This paper presents experimental performance of the greenhouse solar dryer for drying of cassumunar ginger (Plai). The dryer consists of a parabolic roof structure covered with polycarbonate plates on a concrete floor. The base of the dryer is a concrete floor with an area of 9$\times$12.4 m². Nine DC fans powered by three 50-W PV module were used to ventilate the dryer. The dryer was installed at Sa Kaeo province (13.49°N, 102.21°E), east of Thailand. To investigate the experimental performances, 300 kg of cassumunar ginger was dried in the solar greenhouse dryer. The drying air temperature varied from 30 °C to 55 °C during drying. The drying time in the solar greenhouse dryer was 1 day to dry cassumunar ginger from an initial moisture content of 90% (wb) to a final moisture content of 10% (wb), whereas it required 1 day of natural sun drying under similar conditions to reach a moisture content of 40% (wb). A system of partial differential equations describing heat and moisture transfer during drying of cassumunar ginger in the solar greenhouse dryer was developed and solved numerically using the finite difference method.
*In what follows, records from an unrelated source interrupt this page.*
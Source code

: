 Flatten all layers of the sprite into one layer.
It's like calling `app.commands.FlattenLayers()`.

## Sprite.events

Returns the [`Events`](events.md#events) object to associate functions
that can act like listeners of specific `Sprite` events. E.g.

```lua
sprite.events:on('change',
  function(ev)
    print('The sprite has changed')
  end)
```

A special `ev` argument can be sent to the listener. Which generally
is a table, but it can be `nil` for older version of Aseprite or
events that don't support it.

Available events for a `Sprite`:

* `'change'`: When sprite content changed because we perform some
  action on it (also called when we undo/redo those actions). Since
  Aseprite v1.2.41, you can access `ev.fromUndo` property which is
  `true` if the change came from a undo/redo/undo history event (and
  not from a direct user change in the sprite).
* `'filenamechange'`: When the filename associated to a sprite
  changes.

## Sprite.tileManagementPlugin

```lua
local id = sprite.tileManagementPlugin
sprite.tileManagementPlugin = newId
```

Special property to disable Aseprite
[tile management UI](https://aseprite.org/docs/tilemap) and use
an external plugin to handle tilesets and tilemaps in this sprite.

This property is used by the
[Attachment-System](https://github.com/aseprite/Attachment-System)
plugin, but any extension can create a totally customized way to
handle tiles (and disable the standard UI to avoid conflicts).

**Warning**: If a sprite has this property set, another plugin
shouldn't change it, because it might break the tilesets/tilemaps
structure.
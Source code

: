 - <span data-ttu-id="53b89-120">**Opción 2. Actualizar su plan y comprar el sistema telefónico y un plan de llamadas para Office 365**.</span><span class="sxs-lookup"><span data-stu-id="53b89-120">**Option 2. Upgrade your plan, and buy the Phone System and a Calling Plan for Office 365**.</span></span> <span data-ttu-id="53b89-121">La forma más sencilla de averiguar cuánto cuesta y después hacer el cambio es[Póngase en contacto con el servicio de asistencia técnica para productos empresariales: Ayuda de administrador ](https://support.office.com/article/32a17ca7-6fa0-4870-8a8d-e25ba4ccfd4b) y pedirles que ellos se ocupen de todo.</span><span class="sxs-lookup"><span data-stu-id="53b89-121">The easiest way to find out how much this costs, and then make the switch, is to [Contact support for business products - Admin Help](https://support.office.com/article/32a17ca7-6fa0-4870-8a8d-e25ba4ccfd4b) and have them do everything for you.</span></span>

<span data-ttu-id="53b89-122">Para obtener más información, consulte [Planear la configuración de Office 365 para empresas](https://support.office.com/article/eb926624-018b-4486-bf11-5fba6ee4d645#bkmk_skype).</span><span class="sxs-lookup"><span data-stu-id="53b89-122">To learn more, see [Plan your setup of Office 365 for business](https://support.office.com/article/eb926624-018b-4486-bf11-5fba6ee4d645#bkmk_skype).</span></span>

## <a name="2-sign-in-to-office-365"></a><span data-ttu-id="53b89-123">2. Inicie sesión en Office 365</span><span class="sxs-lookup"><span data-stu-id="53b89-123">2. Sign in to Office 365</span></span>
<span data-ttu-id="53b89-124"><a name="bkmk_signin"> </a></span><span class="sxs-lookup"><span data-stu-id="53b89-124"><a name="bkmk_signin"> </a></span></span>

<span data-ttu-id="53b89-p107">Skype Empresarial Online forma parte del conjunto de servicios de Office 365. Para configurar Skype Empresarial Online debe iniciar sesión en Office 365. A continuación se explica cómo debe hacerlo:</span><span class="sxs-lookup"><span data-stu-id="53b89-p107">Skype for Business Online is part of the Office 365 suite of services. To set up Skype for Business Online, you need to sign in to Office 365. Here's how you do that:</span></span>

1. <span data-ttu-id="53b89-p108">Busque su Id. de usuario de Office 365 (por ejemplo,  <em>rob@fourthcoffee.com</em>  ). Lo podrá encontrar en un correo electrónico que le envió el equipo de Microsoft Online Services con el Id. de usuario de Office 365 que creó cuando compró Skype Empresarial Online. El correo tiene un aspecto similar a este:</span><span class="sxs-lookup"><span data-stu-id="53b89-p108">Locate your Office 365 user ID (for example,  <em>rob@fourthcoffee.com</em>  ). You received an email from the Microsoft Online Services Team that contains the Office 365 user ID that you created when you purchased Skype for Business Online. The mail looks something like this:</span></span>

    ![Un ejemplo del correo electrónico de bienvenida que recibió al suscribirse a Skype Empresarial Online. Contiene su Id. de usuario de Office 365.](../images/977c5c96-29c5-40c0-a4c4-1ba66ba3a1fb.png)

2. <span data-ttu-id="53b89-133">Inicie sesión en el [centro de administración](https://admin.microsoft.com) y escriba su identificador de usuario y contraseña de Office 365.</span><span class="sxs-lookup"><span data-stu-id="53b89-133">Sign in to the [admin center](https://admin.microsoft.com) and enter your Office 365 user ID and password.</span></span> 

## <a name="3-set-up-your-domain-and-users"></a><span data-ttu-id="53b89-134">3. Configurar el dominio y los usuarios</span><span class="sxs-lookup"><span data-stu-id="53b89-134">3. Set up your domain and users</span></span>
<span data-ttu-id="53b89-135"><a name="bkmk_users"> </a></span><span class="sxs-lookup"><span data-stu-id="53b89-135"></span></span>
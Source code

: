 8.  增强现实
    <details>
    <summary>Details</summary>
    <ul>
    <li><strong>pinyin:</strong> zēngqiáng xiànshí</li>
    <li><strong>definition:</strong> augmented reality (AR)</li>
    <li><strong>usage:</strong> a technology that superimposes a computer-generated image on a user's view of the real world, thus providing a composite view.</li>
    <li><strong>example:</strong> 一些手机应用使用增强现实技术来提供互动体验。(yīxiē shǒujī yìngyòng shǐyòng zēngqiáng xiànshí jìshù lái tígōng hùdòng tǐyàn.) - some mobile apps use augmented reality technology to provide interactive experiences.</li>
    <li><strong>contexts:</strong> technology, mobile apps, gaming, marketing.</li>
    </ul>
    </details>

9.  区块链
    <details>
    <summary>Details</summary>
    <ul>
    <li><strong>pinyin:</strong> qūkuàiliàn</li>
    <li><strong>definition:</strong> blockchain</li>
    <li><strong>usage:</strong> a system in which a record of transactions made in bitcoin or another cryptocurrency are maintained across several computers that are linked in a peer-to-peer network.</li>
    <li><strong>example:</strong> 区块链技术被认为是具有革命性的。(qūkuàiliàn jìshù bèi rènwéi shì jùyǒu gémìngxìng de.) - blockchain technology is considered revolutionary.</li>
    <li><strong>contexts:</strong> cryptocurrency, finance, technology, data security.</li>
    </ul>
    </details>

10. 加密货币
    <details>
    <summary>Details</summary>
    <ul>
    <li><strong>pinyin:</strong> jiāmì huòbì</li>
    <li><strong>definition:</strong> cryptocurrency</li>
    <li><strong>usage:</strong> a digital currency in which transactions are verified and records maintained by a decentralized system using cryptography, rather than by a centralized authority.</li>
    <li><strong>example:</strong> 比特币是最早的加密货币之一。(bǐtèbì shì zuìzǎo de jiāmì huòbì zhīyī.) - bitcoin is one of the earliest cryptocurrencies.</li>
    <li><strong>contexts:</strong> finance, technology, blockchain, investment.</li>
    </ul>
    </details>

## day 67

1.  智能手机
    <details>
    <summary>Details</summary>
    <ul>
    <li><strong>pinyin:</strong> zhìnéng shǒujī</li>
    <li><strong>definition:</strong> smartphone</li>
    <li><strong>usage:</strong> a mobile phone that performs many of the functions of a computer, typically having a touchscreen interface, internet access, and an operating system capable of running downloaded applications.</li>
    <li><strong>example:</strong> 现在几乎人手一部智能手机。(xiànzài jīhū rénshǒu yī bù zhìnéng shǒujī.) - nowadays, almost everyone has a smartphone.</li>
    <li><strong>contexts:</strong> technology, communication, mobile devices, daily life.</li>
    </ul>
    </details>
Good agreement was found between experimental and simulated moisture contents.

本文介绍了温室太阳能干燥器的干燥性能，用于干燥木薯姜。干燥机由抛物线形屋顶结构组成，在水泥地面上覆盖有聚碳酸酯板。烘干机的底座是水泥地板，面积为9$\times$12.4米²。由三个50瓦PV模块供电的九个直流风扇为干燥机通风。该干燥机安装在泰国东部的Sa Kaeo省（北纬13.49°，东经102.21°）。为了研究实验性能，在日光温室干燥机中干燥了300公斤的木薯姜。在干燥过程中，干燥空气温度从30°C到55°C不等。在日光温室干燥机中，干燥木薯姜的时间为1天，从最初的水分含量为90％（wb）到最终水分含量为10％（wb），而在类似条件下需要1天的自然阳光干燥达到40％（wb）的水分含量。开发了一个描述微分方程组的系统，该系统描述了日光温室干燥器中木豆干燥过程中的热量和水分的传递，并使用有限差分法对其进行了数值求解。